The tips concentrate on camera settings to maximise the dynamic range available later. However there is a price to pay for this - increased quantisation error. By 'compressing the histogram' you are necessarily making a choice to represent the part of the natural, continuous dynamic range of the scene that you will actually use in the final rendered film with fewer digital, discrete steps in camera. The result is bigger steps between levels of brightness/saturation, i.e. lower resolution of dynamic range where you most need it - usually in the sensitive mid ranges.

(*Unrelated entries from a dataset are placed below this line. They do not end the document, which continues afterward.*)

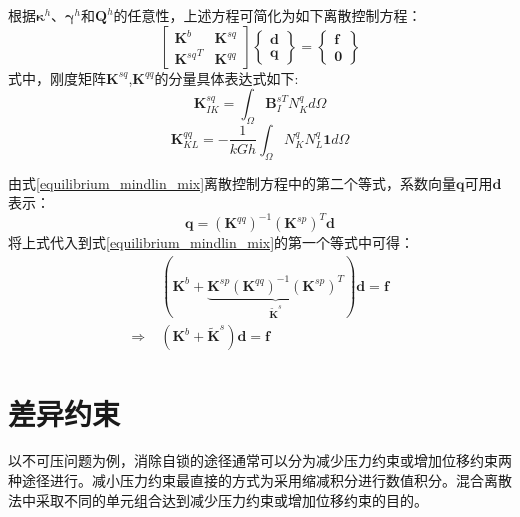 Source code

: 根据$\boldsymbol\kappa^h$、$\boldsymbol\gamma^h$和$\boldsymbol Q^h$的任意性，上述方程可简化为如下离散控制方程：
\begin{equation} \label{equilibrium_mindlin_mix}
    \begin{bmatrix}\boldsymbol{K}^{b}&\boldsymbol{K}^{sq}\\{\boldsymbol{K}^{sq}}^T&\boldsymbol{K}^{qq}\end{bmatrix}
    \begin{Bmatrix}\boldsymbol{d}\\\boldsymbol{q}\end{Bmatrix}=
    \begin{Bmatrix}\boldsymbol{f}\\\boldsymbol{0}\end{Bmatrix}
\end{equation}
式中，刚度矩阵$\boldsymbol K^{sq}$,$\boldsymbol K^{qq}$的分量具体表达式如下:
\begin{equation} 
    \boldsymbol K^{sq}_{IK} = \int_\Omega \boldsymbol B^{sT}_I N^q_K d\Omega
\end{equation} 
\begin{equation} 
    \boldsymbol K^{qq}_{KL} = -\frac{1}{kGh} \int_\Omega N^q_K N^q_L \boldsymbol 1 d\Omega
\end{equation}

由式\eqref{equilibrium_mindlin_mix}离散控制方程中的第二个等式，系数向量$\boldsymbol q$可用$\boldsymbol d$表示：
\begin{equation}
    \boldsymbol q =(\boldsymbol K^{qq})^{-1} (\boldsymbol K^{sp})^T \boldsymbol d
\end{equation}
将上式代入到式\eqref{equilibrium_mindlin_mix}的第一个等式中可得：
\begin{equation}\label{equilibrium_mindlin_projection}
    \begin{split}
        &(\boldsymbol K^{b} + \underbrace{\boldsymbol K^{sp}(\boldsymbol K^{qq})^{-1}(\boldsymbol K^{sp})^{T}}_{\tilde{\boldsymbol K}^s}) \boldsymbol d = \boldsymbol f \\
        \Rightarrow\;& (\boldsymbol K^b + \tilde{\boldsymbol K}^s)\boldsymbol d = \boldsymbol f
    \end{split}
\end{equation}

\section{差异约束}
以不可压问题为例，消除自锁的途径通常可以分为减少压力约束或增加位移约束两种途径进行。减小压力约束最直接的方式为采用缩减积分进行数值积分。混合离散法中采取不同的单元组合达到减少压力约束或增加位移约束的目的。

Tone curves are all about allocating the available number of bits of dynamic range where they are most needed for their end purpose. It may be technically interesting to shoot in order to maximise dynamic range but, as the video tips show, the result is very flat and by the time contrast is added back, the resolution of graduation, the fine detail of subtle differences in brightness and saturation, has been lost. This cannot be recovered in post. The decision was made at shoot and the consequences must be lived with.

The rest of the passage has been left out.